Wendy Matthews chronology
| Ghosts (1997) | Stepping Stones- The Best Of (1999) | Beautiful View (2001) |

= Stepping Stones (album) =

Stepping Stones is a greatest-hits album released by Australian artist Wendy Matthews in March 1999. The album peaked at number 4 on the Australian charts.
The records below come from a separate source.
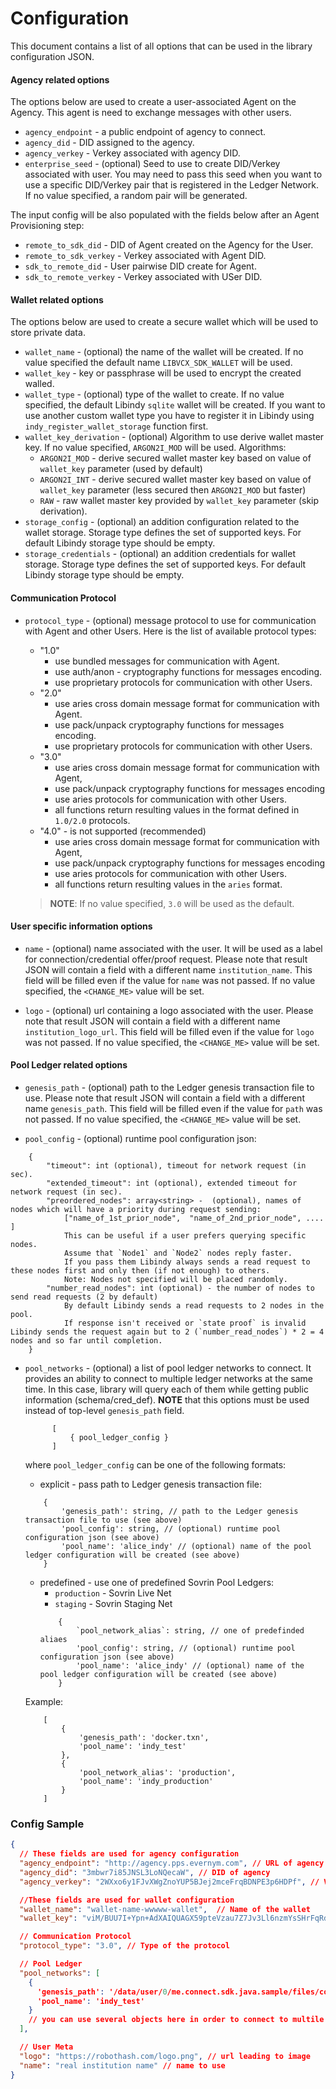 # Configuration

This document contains a list of all options that can be used in the library configuration JSON.

#### Agency related options
The options below are used to create a user-associated Agent on the Agency. This agent is need to exchange messages with other users.

* `agency_endpoint` - a public endpoint of agency to connect.
* `agency_did` - DID assigned to the agency.
* `agency_verkey` - Verkey associated with agency DID.
* `enterprise_seed` - (optional) Seed to use to create DID/Verkey associated with user.
    You may need to pass this seed when you want to use a specific DID/Verkey pair that is registered in the Ledger Network.
    If no value specified, a random pair will be generated.

The input config will be also populated with the fields below after an Agent Provisioning step:  

* `remote_to_sdk_did` - DID of Agent created on the Agency for the User.
* `remote_to_sdk_verkey` - Verkey associated with Agent DID.
* `sdk_to_remote_did` - User pairwise DID create for Agent.
* `sdk_to_remote_verkey` - Verkey associated with USer DID.

#### Wallet related options
The options below are used to create a secure wallet which will be used to store private data.

* `wallet_name` - (optional) the name of the wallet will be created. If no value specified the default name `LIBVCX_SDK_WALLET` will be used.
* `wallet_key` - key or passphrase will be used to encrypt the created walled.
* `wallet_type` - (optional) type of the wallet to create. 
    If no value specified, the default Libindy `sqlite` wallet will be created. 
    If you want to use another custom wallet type you have to register it in Libindy using `indy_register_wallet_storage` function first.
* `wallet_key_derivation` - (optional) Algorithm to use derive wallet master key.
    If no value specified, `ARGON2I_MOD` will be used. 
    Algorithms:
    * `ARGON2I_MOD` - derive secured wallet master key based on value of `wallet_key` parameter (used by default)
    * `ARGON2I_INT` - derive secured wallet master key based on value of `wallet_key` parameter (less secured then `ARGON2I_MOD` but faster)
    * `RAW` - raw wallet master key provided by `wallet_key` parameter (skip derivation).
* `storage_config` - (optional) an addition configuration related to the wallet storage. 
    Storage type defines the set of supported keys. 
    For default Libindy storage type should be empty.
* `storage_credentials` - (optional) an addition credentials for wallet storage.
    Storage type defines the set of supported keys. 
    For default Libindy storage type should be empty.

#### Communication Protocol
* `protocol_type` - (optional) message protocol to use for communication with Agent and other Users. 
Here is the list of available protocol types:
    * "1.0"
        * use bundled messages for communication with Agent.
        * use auth/anon - cryptography functions for messages encoding.
        * use proprietary protocols for communication with other Users.
    * "2.0" 
        * use aries cross domain message format for communication with Agent.
        * use pack/unpack cryptography functions for messages encoding. 
        * use proprietary protocols for communication with other Users.
    * "3.0"
        * use aries cross domain message format for communication with Agent, 
        * use pack/unpack cryptography functions for messages encoding
        * use aries protocols for communication with other Users.
        * all functions return resulting values in the format defined in `1.0/2.0` protocols.
    * "4.0" - is not supported (recommended)
        * use aries cross domain message format for communication with Agent, 
        * use pack/unpack cryptography functions for messages encoding
        * use aries protocols for communication with other Users.
        * all functions return resulting values in the `aries` format.

    > **NOTE**: If no value specified, `3.0` will be used as the default. 
  
#### User specific information options

* `name` - (optional) name associated with the user. 
      It will be used as a label for connection/credential offer/proof request. 
      Please note that result JSON will contain a field with a different name `institution_name`. 
      This field will be filled even if the value for `name` was not passed.
      If no value specified, the `<CHANGE_ME>` value will be set.  
    
* `logo` - (optional) url containing a logo associated with the user.
      Please note that result JSON will contain a field with a different name `institution_logo_url`. 
      This field will be filled even if the value for `logo` was not passed.
      If no value specified, the `<CHANGE_ME>` value will be set.  

#### Pool Ledger related options

* `genesis_path` - (optional) path to the Ledger genesis transaction file to use.
      Please note that result JSON will contain a field with a different name `genesis_path`. 
      This field will be filled even if the value for `path` was not passed.
      If no value specified, the `<CHANGE_ME>` value will be set.  

* `pool_config` - (optional) runtime pool configuration json: 
```
    {
        "timeout": int (optional), timeout for network request (in sec).
        "extended_timeout": int (optional), extended timeout for network request (in sec).
        "preordered_nodes": array<string> -  (optional), names of nodes which will have a priority during request sending:
            ["name_of_1st_prior_node",  "name_of_2nd_prior_node", .... ]
            This can be useful if a user prefers querying specific nodes.
            Assume that `Node1` and `Node2` nodes reply faster.
            If you pass them Libindy always sends a read request to these nodes first and only then (if not enough) to others.
            Note: Nodes not specified will be placed randomly.
        "number_read_nodes": int (optional) - the number of nodes to send read requests (2 by default)
            By default Libindy sends a read requests to 2 nodes in the pool.
            If response isn't received or `state proof` is invalid Libindy sends the request again but to 2 (`number_read_nodes`) * 2 = 4 nodes and so far until completion.
    }
```

* `pool_networks` - (optional) a list of pool ledger networks to connect. It provides an ability to connect to multiple ledger networks at the same time. In this case, library will query each of them while getting public information (schema/cred_def). **NOTE** that this options must be used instead of top-level `genesis_path` field.
  ```
        [
            { pool_ledger_config }
        ]
    ```
  where `pool_ledger_config` can be one of the following formats:
    * explicit - pass path to Ledger genesis transaction file:
    ```
        {
            'genesis_path': string, // path to the Ledger genesis transaction file to use (see above)
            'pool_config': string, // (optional) runtime pool configuration json (see above)
            'pool_name': 'alice_indy' // (optional) name of the pool ledger configuration will be created (see above)
        }
    ```
    * predefined - use one of predefined Sovrin Pool Ledgers:
        * `production` - Sovrin Live Net
        * `staging` - Sovrin Staging Net
        ```
            {
                `pool_network_alias`: string, // one of predefinded aliaes
                'pool_config': string, // (optional) runtime pool configuration json (see above)
                'pool_name': 'alice_indy' // (optional) name of the pool ledger configuration will be created (see above)
            }
        ```

  Example:
    ```
        [
            {
                'genesis_path': 'docker.txn',
                'pool_name': 'indy_test'
            },
            {
                'pool_network_alias': 'production',
                'pool_name': 'indy_production'
            }
        ]
    ```

### Config Sample

```json
{
  // These fields are used for agency configuration
  "agency_endpoint": "http://agency.pps.evernym.com", // URL of agency to use
  "agency_did": "3mbwr7i85JNSL3LoNQecaW", // DID of agency
  "agency_verkey": "2WXxo6y1FJvXWgZnoYUP5BJej2mceFrqBDNPE3p6HDPf", // Verification key of the agency

  //These fields are used for wallet configuration
  "wallet_name": "wallet-name-wwwww-wallet",  // Name of the wallet
  "wallet_key": "viM/BUU7I+Ypn+AdXAIQUAGX59pteVzau7Z7Jv3Ll6nzmYsSHrFqRdT71tjoMhTPRM2uSnqt8tDTSOLMP1KVf0fl1uP/dPsWu7cjucMsqfK8ohb92amhAWnNn+8s8UWC5owLN3EXZuilqYtjtRZtRUm/hhK5ycQ/OuxMgNPpfUQ=", // Name of the wallet

  // Communication Protocol
  "protocol_type": "3.0", // Type of the protocol

  // Pool Ledger
  "pool_networks": [
    {
      'genesis_path': '/data/user/0/me.connect.sdk.java.sample/files/connectMeVcx/pool_transactions_genesis',
      'pool_name': 'indy_test'
    }
    // you can use several objects here in order to connect to multile pool ledgers
  ],

  // User Meta
  "logo": "https://robothash.com/logo.png", // url leading to image
  "name": "real institution name" // name to use
}
```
A DVD collection featuring all the music videos was also released.

== Track listing ==

| No. | Title | Writer(s) | Album | Length |
|---|---|---|---|---|
| 1. | "I've Got to Have You" | Kris Kristofferson; | new recording | 3:50 |
| 2. | "Friday's Child" | David Munday; Sandy Stewart; | Lily | 3:59 |
| 3. | "Token Angels" | Roger Mason; | Émigré | 4:50 |
| 4. | "The Day You Went Away" | Johnny Male; | Lily | 4:40 |
| 5. | "Standing Strong" | Wendy Matthews; Glenn Skinner; | The Witness Tree | 4:54 |
| 6. | "Let's Kiss (Like Angels Do)" | Cal Curtis; Jud Friedman; | Émigré | 3:27 |
| 7. | "Then I Walked Away" | Gary Clark; Eric Pressley; | Ghosts | 4:09 |
| 8. | "Beloved" | Matthews; Skinner; | Ghosts | 4:31 |
| 9. | "Happy" | Matthews; Tim Finn; | The Witness Tree | 3:26 |
| 10. | "Woman's Gotta Have It" | Bobby Womack; | Émigré | 4:18 |
| 11. | "If Only I Could" | Claus Zundel; Mike Staab; Sydney Youngblood; Ralf Hamm; | Lily | 3:52 |
| 12. | "Big" | Matthews; Skinner; | Ghosts | 3:32 |
| 13. | "Love Will Keep Me Alive" | Jim Capaldi; Paul Carrack; Peter Vale; | The Witness Tree | 4:15 |
| 14. | "I Don't Want to Be with Nobody but You" (Absent Friends featuring Wendy Matthews) | Eddie Floyd; | Here's Looking Up Your Address | 4:45 |
| 15. | "These Streets" | Christine Anu; David Bridie; | new recording | 3:40 |
| 16. | "T.K.O." | Cecil Womack; | Lily | 5:21 |
| 17. | "O Happy Day" | Edwin Hawkins; | Witness Tree | 4:48 |
| 18. | "Quiet Art" | Matthews; M. O'Connor); | Lily | 5:51 |

==Charts==
===Weekly charts===

| Chart (1999) | Peak position |
|---|---|
| Australian Albums (ARIA) | 4 |

===Year-end charts===

| Chart (1999) | Rank |
|---|---|
| Australian Albums Chart | 44 |
| Australian Artist Albums Chart | 10 |

==Certifications==

| Region | Certification | Certified units/sales |
| Australia (ARIA) | Platinum | 70,000^{^} |
^{^} Shipments figures based on certification alone.